You might want to look up some stuff on the internet such as this and this.
The ATmega series has a 9-bit UART
The ATmega series of microcontrollers (datasheet) has the ability to use 9 data bits without messing with the parity bit. This functionality is described in the timing diagram:
Note that the bits are numbered in the figure from 0-8, which is a total of 9 bits. The caption refers to this numbering, it does not indicate that you can use 0-8 data bits. The minimum number of bits in a character is 5, and the maximum is 9, not 0-8.
You can set the width of the data section by the UCSZ bits. The settings are described in table 19-7, pictured below:
To set this in C using AVR Libc, you would need to execute the code:
#include <avr/io.h> // _BV() macro, register definitions
// Set the Uart Character SiZe to 9 bits as described in table 19-7
UCSR1B |= _BV(UCSZ12 );
UCSR1C |= _BV(UCSZ11) | _BV(UCSZ10 );
Note that you'll probably want to specify the other bits in these registers while you're at it.
Many other processors also have this
There are almost certainly other processors which support this feature set. Atmel's ATtiny processors have the same USART as the ATmega, and are code-compatible, their AVR32 processors have the same true 9-bit support, but a different programming interface, the dsPIC processors support it, but without a proper parity bit (see page 243 of this datasheet; set bits 1 and 2, PDSEL of the UxMODE register)...the list goes on. The first processor that I checked which did not support it was a Stellaris Cortex-M3 part, which supports 5-8 data bits, but not 8 bits.
But you should use your other constraints to narrow the options first.
In the end, though, you should do your processor selection based on other factors first. You wrote:
I strongly prefer SD card support, and Ethernet / Wifi would be nice (I don't care too much about BlueTooth or USB, so long as they don't significantly increase price).
Most people will access the SD card in SPI mode, and almost everything has an SPI port or two. Ethernet/WiFi is too generic a spec and a much harder requirement to meet - Do you want an integrated MAC with an MII interface? Integrated PHY? Would you prefer to do all the TCP/IP stuff on-chip, or offload practically everything to something like a WIZnet W5100 or Lantronix XPort. You can also use components like the Microchip ENC28J60 to move the MAC and PHY to an external chip, accessed over SPI. Your other requirements are much more exacting than a 9-bit UART.

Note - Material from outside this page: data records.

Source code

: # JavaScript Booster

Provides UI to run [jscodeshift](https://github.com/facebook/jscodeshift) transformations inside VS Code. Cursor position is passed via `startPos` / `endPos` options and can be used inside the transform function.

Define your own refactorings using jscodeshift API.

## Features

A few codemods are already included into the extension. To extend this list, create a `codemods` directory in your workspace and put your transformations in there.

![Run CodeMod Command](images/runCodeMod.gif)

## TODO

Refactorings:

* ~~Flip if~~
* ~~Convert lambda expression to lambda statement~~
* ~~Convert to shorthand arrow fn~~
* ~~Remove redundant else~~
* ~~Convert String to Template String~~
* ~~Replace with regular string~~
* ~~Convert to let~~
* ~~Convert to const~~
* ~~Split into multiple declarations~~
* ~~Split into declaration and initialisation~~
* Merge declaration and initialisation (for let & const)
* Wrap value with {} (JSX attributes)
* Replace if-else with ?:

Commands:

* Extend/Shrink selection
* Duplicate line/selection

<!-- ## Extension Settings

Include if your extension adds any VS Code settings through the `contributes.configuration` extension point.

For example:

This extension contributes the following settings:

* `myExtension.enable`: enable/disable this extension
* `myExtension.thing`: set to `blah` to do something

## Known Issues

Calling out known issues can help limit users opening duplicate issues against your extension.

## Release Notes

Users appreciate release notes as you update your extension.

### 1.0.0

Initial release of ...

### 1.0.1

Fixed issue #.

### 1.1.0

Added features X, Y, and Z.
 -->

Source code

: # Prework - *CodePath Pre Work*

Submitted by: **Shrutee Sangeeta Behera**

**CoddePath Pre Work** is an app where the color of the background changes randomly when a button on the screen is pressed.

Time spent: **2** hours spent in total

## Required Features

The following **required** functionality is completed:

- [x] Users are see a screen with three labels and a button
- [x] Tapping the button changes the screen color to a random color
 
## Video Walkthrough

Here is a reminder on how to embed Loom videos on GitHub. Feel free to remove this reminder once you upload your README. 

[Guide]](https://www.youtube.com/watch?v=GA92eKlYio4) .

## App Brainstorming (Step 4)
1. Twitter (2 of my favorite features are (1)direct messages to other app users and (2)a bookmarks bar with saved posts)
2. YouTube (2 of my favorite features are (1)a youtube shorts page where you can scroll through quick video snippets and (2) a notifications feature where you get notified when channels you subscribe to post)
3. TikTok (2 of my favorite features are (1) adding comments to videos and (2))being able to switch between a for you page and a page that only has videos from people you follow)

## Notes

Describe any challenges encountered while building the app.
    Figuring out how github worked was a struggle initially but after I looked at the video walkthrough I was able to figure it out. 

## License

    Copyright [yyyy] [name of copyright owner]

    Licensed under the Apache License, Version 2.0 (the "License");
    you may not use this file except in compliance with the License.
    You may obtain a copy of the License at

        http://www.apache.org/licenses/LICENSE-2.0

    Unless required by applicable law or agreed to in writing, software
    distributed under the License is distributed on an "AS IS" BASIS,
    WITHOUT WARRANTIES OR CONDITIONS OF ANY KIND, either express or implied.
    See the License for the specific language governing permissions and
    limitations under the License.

In fact, you could probably use a $1.50 ATtiny as an SPI'/I2C<->9-bit UART converter if you wanted to. That would be much less expensive than choosing a sub-optimal processor for your other requirements.
Best Answer
Take a look at the Atmel SAM3S. It is not a 16 bit device but I'm not sure why that is a key requirement. I'm also not sure what "low" power means to you. This will be in direct conflict with the requirement for the fast baud rate. To hit the 3.25 MBps you have to run this part at 52 MHz (It runs at 64 MHz max). Another nice feature it has is DMA to help move the high speed serial data. It also meets your memory requirements.